Le 19 mars 2011, la résolution 1973 des Nations unies instaure une zone d’exclusion aérienne. Les premières frappes sont lancées. Lorsque la coalition internationale est intervenue pour sauver Benghazi, l’opération fut à l’époque saluée. Ce n’est plus le cas. Si les opérations aériennes ont évité un carnage dans la seconde ville la plus importante du pays que Kadhafi s’apprêtait à écraser sans retenue, le chaos qui s’est installé progressivement est-il la résultante de cette action ? Difficile de trancher. La mise en place d’une assemblée provisoire, le CNT (Conseil national de transition), en 2011 a abouti aux élections de 2012. La réelle division suivra les élections du 25 juin 2014. Les islamistes perdent puis refusent le résultat. Le parlement de Tobrouk, légitime, s’installe alors que le CGN refuse de reconnaître les résultats. À l’automne, Tripoli se dote d’un parlement. Le pays est désormais politiquement coupé en deux.

Une intervention militaire occidentale est-elle nécessaire ?

Le ministre français de la Défense, Jean-Yves Le Drian, évoque cette hypothèse depuis 2014. La France opère au Mali depuis 2013 pour éviter que ce pays ne se mue en fief djihadiste. Le Drian a qualifié le sud de la Libye de « hub terroriste ». Matteo Renzi, le Premier ministre italien, répond systématiquement « Libye » quand on lui parle « Syrie ». Pour cause : les côtes italiennes font géographiquement face à leurs homologues libyennes. Un quatuor de nations (USA, France, Italie, Grande-Bretagne) pourrait intervenir dans la région de Syrte afin de bombarder les forces de Daech. Plus facile à écrire qu’à théoriser tant la situation diffère d’une ville à l’autre. Frappes chirurgicales ou intervention terrestre ? Aucune solution n’existe sans risques importants pour les pays voisins. Tout dépend des buts de guerre, des objectifs à court, moyen et long terme. Un haut gradé de l’armée française jugeait que l’intervention au Mali n’avait de sens que si l’on frappait le terrorisme dans tous les pays voisins. Les migrants transitent par la Libye pour se rendre en Europe et sont une source de revenus importante pour les trafiquants.

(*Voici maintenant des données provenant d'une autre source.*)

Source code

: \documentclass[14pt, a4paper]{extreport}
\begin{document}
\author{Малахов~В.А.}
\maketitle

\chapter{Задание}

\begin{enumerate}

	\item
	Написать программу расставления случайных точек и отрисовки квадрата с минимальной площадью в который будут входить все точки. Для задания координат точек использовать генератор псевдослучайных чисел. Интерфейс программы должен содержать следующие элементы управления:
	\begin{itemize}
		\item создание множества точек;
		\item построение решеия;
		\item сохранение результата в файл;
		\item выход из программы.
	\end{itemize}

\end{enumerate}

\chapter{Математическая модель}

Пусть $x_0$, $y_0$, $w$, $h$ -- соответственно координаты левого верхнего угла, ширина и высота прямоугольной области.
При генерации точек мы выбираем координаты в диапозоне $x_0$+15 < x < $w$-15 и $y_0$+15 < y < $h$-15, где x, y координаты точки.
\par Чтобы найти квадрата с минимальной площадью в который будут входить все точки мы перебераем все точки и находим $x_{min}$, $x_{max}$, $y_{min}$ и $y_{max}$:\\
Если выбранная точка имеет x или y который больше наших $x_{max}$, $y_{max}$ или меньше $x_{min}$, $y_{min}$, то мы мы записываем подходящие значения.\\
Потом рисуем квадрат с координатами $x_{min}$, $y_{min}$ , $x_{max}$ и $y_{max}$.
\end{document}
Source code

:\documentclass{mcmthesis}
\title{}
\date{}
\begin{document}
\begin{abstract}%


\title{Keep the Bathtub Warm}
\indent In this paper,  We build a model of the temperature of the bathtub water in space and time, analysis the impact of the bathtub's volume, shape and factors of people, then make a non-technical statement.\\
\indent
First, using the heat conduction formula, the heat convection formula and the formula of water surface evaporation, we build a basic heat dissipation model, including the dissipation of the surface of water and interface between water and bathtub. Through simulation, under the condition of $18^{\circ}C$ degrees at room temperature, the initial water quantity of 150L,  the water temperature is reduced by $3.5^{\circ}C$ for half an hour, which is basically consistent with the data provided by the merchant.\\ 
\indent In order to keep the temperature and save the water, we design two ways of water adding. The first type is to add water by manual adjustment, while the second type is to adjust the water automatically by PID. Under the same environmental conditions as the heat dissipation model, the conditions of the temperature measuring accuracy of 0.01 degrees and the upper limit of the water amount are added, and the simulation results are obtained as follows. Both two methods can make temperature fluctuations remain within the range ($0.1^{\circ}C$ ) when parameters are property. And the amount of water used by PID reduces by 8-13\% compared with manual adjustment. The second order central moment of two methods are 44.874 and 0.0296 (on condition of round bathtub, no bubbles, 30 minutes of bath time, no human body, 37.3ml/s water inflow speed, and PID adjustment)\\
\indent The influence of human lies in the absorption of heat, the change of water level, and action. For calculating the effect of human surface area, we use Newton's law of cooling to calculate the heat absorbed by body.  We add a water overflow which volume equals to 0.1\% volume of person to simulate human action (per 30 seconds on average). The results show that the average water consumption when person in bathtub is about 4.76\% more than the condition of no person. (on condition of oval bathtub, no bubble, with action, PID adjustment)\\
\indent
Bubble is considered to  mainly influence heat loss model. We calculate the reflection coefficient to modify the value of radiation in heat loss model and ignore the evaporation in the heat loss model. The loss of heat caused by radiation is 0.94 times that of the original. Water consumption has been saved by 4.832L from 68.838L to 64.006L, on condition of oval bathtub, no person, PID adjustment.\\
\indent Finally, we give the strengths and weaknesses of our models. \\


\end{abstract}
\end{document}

Six pays directement impactés

L’Égypte, la Tunisie, le Tchad, l’Algérie, le Niger et le Soudan sont frontalement impactés par le chaos libyen. Pour Tunis, les conséquences sont désastreuses. Le commerce est quasiment à l’arrêt entre les deux pays (des camions passent via Ras Jedir), la frontière a été fermée après l’attentat revendiqué par Daech à Tunis le 24 novembre dernier. L’Algérie et l’Égypte ont cadenassé leurs frontières.

La Tunisie est-elle menacée ?

Pendant la révolution libyenne, plus d’un million de Libyens se sont réfugiés en Tunisie. Un exploit pour un pays de dix millions d’habitants que d’accueillir un surcroît de 10 % de sa population. Depuis 2015, les milices de Tripoli ont fait preuve d’une hostilité croissante en kidnappant à plusieurs reprises des ressortissants tunisiens afin de demander la libération de Libyens condamnés par la justice tunisienne. Après l’élection de Béji Caïd Essebsi, un consulat a été rouvert à Tripoli. Puis fermé après le rapt d’une dizaine d’agents consulaires. Le président Béji Caïd Essebsi a toujours été très pragmatique avec cet encombrant voisin. Tant qu’un État de droit ne sera pas mis en place, la Tunisie doit dialoguer avec tous. Un mur de sable a été édifié à la frontière en juillet 2015. L’infiltration de groupes terroristes est le premier danger pour Tunis.